(Records excerpted from a collection)
<<<<

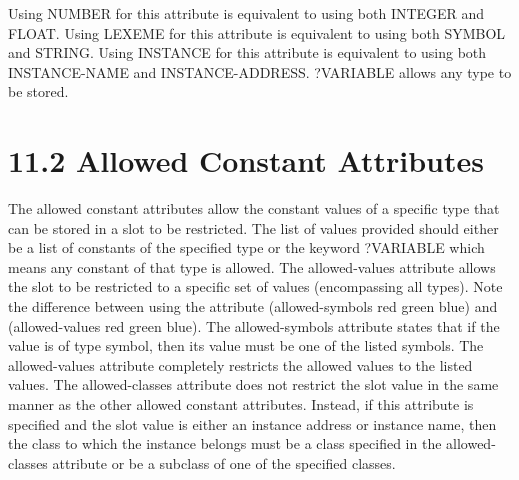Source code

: \documentclass[letterpaper,10pt,english]{sphinxmanual}
\begin{document}
Using NUMBER for this attribute is equivalent to using both INTEGER and
FLOAT. Using LEXEME for this attribute is equivalent to using both
SYMBOL and STRING. Using INSTANCE for this attribute is equivalent to
using both INSTANCE-NAME and INSTANCE-ADDRESS. ?VARIABLE allows any type
to be stored.


\section{11.2 Allowed Constant Attributes}
\label{\detokenize{constraints:allowed-constant-attributes}}
The allowed constant attributes allow the constant values of a specific
type that can be stored in a slot to be restricted. The list of values
provided should either be a list of constants of the specified type or
the keyword ?VARIABLE which means any constant of that type is allowed.
The allowed-values attribute allows the slot to be restricted to a
specific set of values (encompassing all types). Note the difference
between using the attribute (allowed-symbols red green blue) and
(allowed-values red green blue). The allowed-symbols attribute states
that if the value is of type symbol, then its value must be one of the
listed symbols. The allowed-values attribute completely restricts the
allowed values to the listed values. The allowed-classes attribute does
not restrict the slot value in the same manner as the other allowed
constant attributes. Instead, if this attribute is specified and the
slot value is either an instance address or instance name, then the
class to which the instance belongs must be a class specified in the
allowed-classes attribute or be a subclass of one of the specified
classes.

\end{document}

>>>>

Prompt> Please set down exactly the lines from the first line of the data above through the line with "using both INSTANCE-NAME", both included, leaving out the pictures.

Result for this exercise>
Source code

: \documentclass[letterpaper,10pt,english]{sphinxmanual}
\begin{document}
Using NUMBER for this attribute is equivalent to using both INTEGER and
FLOAT. Using LEXEME for this attribute is equivalent to using both
SYMBOL and STRING. Using INSTANCE for this attribute is equivalent to
using both INSTANCE-NAME and INSTANCE-ADDRESS. ?VARIABLE allows any type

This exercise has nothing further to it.